→ **The task**: All lines holding the word "testing" in the listing below need to be copied.

→ **Provided data**:
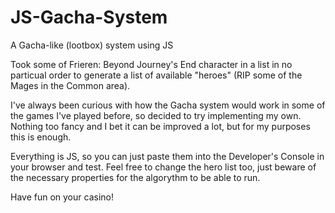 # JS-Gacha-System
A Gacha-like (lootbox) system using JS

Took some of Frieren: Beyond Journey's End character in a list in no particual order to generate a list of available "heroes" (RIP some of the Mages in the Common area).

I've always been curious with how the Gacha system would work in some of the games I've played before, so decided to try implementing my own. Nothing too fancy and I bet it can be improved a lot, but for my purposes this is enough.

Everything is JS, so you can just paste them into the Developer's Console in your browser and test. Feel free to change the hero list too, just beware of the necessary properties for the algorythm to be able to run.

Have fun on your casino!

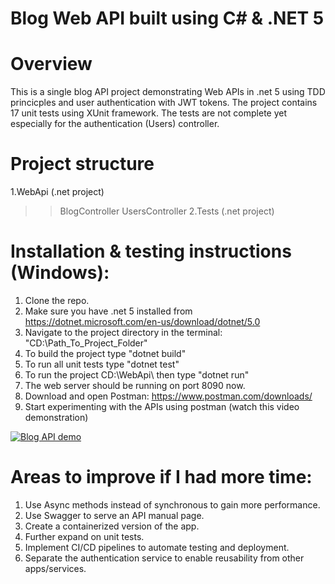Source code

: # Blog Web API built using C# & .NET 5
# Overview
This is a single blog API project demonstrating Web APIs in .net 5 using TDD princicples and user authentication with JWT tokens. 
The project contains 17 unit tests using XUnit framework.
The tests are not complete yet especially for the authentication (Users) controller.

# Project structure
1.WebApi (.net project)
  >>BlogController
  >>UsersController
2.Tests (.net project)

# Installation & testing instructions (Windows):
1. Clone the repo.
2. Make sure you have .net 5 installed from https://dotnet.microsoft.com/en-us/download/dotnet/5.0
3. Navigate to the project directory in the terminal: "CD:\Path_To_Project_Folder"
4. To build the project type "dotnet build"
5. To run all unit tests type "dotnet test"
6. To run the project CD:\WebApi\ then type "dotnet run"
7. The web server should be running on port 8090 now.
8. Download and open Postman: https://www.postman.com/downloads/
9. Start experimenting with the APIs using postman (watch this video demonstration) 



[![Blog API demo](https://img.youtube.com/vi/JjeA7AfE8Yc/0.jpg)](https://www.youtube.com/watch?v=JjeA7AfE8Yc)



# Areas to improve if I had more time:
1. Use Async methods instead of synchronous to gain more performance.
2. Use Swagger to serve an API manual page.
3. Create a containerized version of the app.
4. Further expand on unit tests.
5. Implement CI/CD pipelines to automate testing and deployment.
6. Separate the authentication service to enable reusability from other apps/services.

→ **Response area**:
# Installation & testing instructions (Windows):
5. Implement CI/CD pipelines to automate testing and deployment.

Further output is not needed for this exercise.